President Trump’s economic policies appear to be making strides as private payrolls rise, while the labor market shows resilience against recent fears.
Story Highlights
- Private payrolls increased by 42,000 in October 2025.
- Large companies drive growth, while small businesses struggle.
- Federal Reserve shifts focus from inflation to labor market concerns.
- Government shutdown halts official labor statistics.
Private Payrolls Boost Economic Confidence
Payroll growth at private companies exceeded expectations in October 2025, with an addition of 42,000 jobs. This figure surpasses the Dow Jones consensus estimate of 22,000 jobs and follows a September decline of 29,000.
The new data offers a glimmer of hope amidst fears of a faltering labor market, according to ADP’s latest report. The gains were predominantly driven by large companies employing at least 250 workers, which added 76,000 jobs. In contrast, smaller businesses saw a reduction of 34,000 jobs.
The trade, transportation, and utilities sectors experienced a gain of 47,000 jobs, offsetting losses in other areas such as information services, which saw a decline of 17,000 positions. Education and health services showed promise with an increase of 26,000 jobs, while financial activities added 11,000 roles.

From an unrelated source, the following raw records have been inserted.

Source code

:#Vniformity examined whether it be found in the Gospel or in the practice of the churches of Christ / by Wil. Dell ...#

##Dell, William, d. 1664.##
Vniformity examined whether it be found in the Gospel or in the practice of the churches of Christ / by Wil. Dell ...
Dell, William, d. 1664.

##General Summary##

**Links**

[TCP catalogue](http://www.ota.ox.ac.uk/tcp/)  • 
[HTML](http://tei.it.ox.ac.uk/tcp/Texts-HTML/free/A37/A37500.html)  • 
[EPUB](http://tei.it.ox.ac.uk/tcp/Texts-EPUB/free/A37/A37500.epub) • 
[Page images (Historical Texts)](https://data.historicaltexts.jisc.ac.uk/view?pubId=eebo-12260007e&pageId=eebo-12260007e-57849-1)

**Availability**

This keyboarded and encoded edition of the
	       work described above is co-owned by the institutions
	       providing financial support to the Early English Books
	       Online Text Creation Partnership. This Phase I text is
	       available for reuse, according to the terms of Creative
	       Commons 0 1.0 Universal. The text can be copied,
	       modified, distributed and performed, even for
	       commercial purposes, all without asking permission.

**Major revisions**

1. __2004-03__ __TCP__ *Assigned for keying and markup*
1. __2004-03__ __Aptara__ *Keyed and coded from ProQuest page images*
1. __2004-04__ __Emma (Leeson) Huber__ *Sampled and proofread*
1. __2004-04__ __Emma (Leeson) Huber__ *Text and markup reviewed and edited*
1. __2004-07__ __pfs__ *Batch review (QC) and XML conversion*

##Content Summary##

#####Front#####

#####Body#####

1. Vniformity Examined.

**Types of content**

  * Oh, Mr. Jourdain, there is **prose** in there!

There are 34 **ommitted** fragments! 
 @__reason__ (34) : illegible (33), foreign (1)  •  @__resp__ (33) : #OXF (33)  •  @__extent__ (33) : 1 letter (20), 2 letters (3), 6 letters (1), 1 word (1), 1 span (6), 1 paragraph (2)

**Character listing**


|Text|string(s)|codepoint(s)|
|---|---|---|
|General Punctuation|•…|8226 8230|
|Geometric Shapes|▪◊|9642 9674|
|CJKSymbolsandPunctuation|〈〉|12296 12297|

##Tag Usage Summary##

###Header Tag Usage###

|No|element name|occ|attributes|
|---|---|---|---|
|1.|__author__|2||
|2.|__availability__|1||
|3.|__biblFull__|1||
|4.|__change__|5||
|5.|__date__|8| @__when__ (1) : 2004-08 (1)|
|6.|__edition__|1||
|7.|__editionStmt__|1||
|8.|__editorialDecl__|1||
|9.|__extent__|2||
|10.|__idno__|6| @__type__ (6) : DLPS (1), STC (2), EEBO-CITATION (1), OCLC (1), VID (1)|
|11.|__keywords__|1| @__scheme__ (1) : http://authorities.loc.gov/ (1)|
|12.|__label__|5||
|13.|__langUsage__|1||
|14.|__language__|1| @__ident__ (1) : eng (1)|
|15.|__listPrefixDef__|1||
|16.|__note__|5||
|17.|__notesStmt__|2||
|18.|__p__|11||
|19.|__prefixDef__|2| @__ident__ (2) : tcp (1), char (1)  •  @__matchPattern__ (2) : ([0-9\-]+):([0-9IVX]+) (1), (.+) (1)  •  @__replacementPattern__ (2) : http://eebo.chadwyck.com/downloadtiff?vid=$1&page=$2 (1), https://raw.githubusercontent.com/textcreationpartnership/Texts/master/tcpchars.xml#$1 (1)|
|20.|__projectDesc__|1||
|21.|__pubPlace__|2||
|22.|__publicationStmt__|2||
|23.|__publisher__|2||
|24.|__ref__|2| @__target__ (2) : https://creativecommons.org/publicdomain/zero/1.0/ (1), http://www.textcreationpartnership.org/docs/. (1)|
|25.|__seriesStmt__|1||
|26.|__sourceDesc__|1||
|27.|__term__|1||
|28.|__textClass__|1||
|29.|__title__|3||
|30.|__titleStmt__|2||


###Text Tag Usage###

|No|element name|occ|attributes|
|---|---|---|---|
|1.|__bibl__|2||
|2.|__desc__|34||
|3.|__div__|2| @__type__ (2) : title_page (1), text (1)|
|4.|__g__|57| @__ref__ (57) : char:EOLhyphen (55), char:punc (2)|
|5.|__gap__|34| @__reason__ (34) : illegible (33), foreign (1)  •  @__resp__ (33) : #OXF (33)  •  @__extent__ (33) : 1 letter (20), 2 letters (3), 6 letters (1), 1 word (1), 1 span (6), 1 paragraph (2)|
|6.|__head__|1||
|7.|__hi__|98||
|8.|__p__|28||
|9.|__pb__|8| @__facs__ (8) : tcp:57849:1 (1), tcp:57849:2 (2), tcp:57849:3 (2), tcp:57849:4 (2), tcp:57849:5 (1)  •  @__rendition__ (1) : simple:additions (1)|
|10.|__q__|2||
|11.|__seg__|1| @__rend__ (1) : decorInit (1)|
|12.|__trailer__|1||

Despite the positive job growth, sectors like manufacturing continue to struggle, partly due to ongoing challenges despite President Trump’s tariffs aimed at revitalizing U.S. factory jobs.
Private payrolls rose 42,000 in October, more than expected and countering labor market fears, ADP says https://t.co/K5GcfafUzL
— CNBC International (@CNBCi) November 5, 2025
Federal Reserve’s Focus Shifts Amid Economic Concerns
The Federal Reserve has expressed concern over the labor market, overtaking its focus on inflation, which remains above the 2% target. In response, the Fed recently approved a quarter percentage point reduction in its key interest rate, now targeted between 3.75% and 4%.
The ongoing government shutdown has resulted in the suspension of official labor statistics from the Bureau of Labor Statistics (BLS), leaving Wall Street and economists relying on alternative data sources to gauge the labor market’s health.
The ADP’s October report highlights a continuation of modest hiring, marking the first positive gain since July.
Despite the growth, the report indicates that pay growth has remained largely flat for over a year. Year-over-year pay for those staying in their jobs rose by 4.5%, while job switchers saw a slight increase of 6.7%.
Impact on Small Businesses and Broader Economic Indicators
The trend away from job growth at small businesses is particularly concerning, given their significant role in hiring. ADP Chief Economist Nela Richardson emphasized that while large companies often make headlines, small businesses are the backbone of hiring, responsible for three out of every four jobs.
This weakness at the small-company level raises concerns about the sluggish recovery.
The suspension of official BLS reports during the government shutdown means that alternative metrics, such as state-level jobless claims and consumer sentiment indices, will be closely watched.
The University of Michigan plans to release its monthly sentiment index soon, providing a snapshot of consumer confidence amid these economic challenges. Recent data from jobs site Indeed indicates that employment postings have reached their lowest since February 2021, underscoring the ongoing uncertainty in the job market.